Students who are pros at leaking exams work to develop their performance every year. They recently released an application called “Shaw Ming,” which facilitates communication among students through linking their social media accounts, and sends the exam questions via a chat system. The application has five components: Twitter, LiveLeak, Facebook, Instagram and a private chat component.
The Facebook page “Shaw Ming Cheats in Secondary School” is considered the most popular Facebook page for leaking and circulating exam questions.
This page has unhinged the exam season in Egypt in 2014. After being used to leak several secondary school exams on subjects such as economics and foreign languages, and despite attempts by the Ministry of Education and the Ministry of Communications and Information Technology to take down the page, the latter’s admin created more than four other pages with the same name to continue leaking exams.
Despite the precautions taken, the Ministry of Education has confirmed the leaking of the Arabic high school exit exam on June 7 through the same pages that surface every year around exam season.
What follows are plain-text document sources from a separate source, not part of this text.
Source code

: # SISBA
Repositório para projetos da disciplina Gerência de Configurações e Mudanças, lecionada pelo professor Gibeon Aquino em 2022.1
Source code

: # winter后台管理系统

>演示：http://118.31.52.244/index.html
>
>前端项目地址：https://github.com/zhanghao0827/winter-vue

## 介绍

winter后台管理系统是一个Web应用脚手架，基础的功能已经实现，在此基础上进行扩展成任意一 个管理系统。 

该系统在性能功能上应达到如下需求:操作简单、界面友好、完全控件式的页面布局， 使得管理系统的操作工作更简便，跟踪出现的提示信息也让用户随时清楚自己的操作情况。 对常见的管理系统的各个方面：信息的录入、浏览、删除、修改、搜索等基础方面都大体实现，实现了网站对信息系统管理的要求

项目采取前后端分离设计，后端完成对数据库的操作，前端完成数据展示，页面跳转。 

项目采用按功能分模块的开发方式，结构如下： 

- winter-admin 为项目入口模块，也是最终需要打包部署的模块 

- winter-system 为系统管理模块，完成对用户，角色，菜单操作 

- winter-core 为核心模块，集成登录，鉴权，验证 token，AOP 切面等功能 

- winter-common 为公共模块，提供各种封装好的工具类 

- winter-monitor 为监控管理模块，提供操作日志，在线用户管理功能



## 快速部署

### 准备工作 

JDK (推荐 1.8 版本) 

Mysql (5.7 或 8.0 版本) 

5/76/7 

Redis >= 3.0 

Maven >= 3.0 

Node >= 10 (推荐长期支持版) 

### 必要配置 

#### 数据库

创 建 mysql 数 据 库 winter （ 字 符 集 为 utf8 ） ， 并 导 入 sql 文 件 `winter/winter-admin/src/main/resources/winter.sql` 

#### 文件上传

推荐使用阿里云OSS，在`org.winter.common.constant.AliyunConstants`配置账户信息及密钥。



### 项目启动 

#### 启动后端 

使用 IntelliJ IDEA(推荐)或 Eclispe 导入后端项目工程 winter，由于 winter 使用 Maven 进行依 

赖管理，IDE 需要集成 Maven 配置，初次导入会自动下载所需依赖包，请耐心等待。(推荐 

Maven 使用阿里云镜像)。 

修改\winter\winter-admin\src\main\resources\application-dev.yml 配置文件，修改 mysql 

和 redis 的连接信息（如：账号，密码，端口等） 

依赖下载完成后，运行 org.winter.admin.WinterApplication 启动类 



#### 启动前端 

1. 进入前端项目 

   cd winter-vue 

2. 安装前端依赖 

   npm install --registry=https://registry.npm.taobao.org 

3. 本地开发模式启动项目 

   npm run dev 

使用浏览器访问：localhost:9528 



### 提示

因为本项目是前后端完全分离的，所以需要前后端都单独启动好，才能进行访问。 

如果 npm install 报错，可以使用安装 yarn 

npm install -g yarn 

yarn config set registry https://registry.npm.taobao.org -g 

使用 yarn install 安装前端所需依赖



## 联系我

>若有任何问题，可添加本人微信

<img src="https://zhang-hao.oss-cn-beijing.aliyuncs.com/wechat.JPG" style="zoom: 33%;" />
As to what is behind the cheating phenomenon, Mogheeth said, “There is a flaw in the educational system, which relies on end-of-year exams. This tempts students to obtain [the questions] illegally because it means avoiding making a year’s worth of effort. Modern education systems, however, are based on grading students on the various subjects [more than once] throughout the academic year. Exam leaks and cheating will continue as long as the system remains as is — giving the student only one opportunity [to sit for a test]. Egyptian universities cannot accommodate all those [who graduate with] high school diplomas. This complicates matters further and makes the student worry about reserving a seat in any university and by any means, regardless of the [student’s] abilities and skills.”
Every year, the Supreme Council of Universities in Egypt determines the number of students who are offered admission to public and private universities according to the number of vacant places, not according to the number of students who pass pre-college education. This has led to a rise in university admission rates, especially to medicine, pharmacy and engineering. Every July, the Supreme Council of Universities convenes and decides on the number of students faculties in universities across the country can accommodate.
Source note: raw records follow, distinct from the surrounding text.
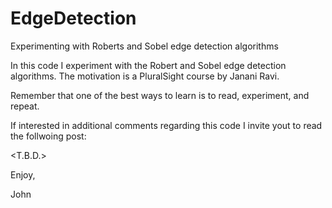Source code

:# EdgeDetection
Experimenting with Roberts and Sobel edge detection algorithms

In this code I experiment with the Robert and Sobel edge detection
algorithms. The motivation is a PluralSight course by Janani Ravi.

Remember that one of the best ways to learn is to read, experiment,
and repeat.

If interested in additional comments regarding this code I invite 
yout to read the follwoing post:

<T.B.D.>

Enjoy,

John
On the fact that the students attribute the cheating to the exams’ difficulty, Mogheeth said, “There must be [difficult] questions to gauge the students’ various levels. Requesting easy exam questions is a vacuous and meaningless [request].”
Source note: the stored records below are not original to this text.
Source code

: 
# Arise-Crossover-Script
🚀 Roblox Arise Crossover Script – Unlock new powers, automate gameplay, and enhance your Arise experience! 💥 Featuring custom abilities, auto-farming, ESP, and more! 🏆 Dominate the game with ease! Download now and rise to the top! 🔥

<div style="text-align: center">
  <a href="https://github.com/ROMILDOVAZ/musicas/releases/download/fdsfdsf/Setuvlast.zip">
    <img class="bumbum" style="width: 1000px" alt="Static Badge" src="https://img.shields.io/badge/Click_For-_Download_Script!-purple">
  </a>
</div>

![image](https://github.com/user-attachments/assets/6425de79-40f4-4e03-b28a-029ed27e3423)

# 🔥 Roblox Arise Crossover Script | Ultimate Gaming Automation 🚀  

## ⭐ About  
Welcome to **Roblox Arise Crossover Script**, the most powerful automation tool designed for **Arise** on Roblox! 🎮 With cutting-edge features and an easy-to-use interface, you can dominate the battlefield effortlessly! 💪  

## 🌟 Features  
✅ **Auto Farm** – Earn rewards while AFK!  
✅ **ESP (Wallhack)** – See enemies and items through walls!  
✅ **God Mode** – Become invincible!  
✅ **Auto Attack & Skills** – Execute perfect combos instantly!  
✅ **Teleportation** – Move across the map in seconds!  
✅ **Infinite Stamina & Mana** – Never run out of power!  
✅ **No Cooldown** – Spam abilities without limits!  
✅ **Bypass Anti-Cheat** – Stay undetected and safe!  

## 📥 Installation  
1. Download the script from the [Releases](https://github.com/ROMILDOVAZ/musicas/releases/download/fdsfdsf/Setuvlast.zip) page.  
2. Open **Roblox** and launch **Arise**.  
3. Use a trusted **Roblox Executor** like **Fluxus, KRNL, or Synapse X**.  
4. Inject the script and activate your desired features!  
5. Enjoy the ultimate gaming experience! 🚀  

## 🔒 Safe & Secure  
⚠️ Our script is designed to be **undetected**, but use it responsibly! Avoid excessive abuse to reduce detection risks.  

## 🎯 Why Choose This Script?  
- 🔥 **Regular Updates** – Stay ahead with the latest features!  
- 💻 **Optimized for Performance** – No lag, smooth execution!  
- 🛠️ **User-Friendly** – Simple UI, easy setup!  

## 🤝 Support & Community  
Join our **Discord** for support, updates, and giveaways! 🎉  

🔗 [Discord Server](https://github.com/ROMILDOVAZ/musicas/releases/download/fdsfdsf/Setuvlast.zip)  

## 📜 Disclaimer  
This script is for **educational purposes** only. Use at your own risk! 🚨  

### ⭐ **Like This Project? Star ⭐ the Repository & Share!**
At the end of each scholastic year, the Egyptian government is hit with incidents of collective fraud in the form of exam leaks on social media, which seem to be inviting students to stand together for a better fraudulent system.
For his part, head of the Education Committee in the former Egyptian parliament Shaaban Abdel-Alim attributed the spread of mass cheating and exam leaks to the fact that some students are able to intimidate exam proctors.
He told Al-Monitor, “This is one of the negatives after the January 25 Revolution, which, although it was a revolution against injustice, resulted in [weaker control over the citizens] because of the lack of security for a while. … The phenomenon of leaking exams can be chalked up partly to psychological motives. But the most dangerous factor is the collapse of the education system in Egypt, which has been hit by backwardness.”